Task goal -
Repeat, exactly as written, the lines of the records below from the first through the line with "An Authentication Document", but none past it.
**** Data records
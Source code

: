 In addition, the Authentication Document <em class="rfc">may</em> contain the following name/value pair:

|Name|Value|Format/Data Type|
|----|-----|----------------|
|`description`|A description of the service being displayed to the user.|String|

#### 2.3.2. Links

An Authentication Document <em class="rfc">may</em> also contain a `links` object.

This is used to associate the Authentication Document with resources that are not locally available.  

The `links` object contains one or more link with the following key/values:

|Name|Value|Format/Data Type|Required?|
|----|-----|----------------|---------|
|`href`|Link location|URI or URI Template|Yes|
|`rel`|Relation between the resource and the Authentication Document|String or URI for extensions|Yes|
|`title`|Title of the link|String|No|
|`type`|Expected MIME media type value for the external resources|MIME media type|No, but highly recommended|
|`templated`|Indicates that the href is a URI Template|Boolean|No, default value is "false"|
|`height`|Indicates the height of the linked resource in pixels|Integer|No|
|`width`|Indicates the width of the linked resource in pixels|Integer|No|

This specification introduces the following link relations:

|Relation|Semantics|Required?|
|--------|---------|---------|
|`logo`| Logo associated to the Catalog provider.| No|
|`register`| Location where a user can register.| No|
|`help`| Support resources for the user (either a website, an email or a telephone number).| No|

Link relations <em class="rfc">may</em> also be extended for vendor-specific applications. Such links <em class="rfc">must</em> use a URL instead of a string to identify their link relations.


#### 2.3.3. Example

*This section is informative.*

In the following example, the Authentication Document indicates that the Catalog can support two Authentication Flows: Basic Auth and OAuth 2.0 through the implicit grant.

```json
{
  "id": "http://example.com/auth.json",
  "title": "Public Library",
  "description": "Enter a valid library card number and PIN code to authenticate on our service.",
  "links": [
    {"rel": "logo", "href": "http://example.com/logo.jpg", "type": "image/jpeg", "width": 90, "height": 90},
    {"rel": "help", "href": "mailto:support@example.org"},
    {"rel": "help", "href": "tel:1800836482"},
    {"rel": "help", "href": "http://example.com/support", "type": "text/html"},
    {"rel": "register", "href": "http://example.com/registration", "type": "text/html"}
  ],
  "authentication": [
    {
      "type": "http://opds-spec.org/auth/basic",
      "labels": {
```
********
Written solution -
Source code

: In addition, the Authentication Document <em class="rfc">may</em> contain the following name/value pair:

|Name|Value|Format/Data Type|
|----|-----|----------------|
|`description`|A description of the service being displayed to the user.|String|

#### 2.3.2. Links

An Authentication Document <em class="rfc">may</em> also contain a `links` object.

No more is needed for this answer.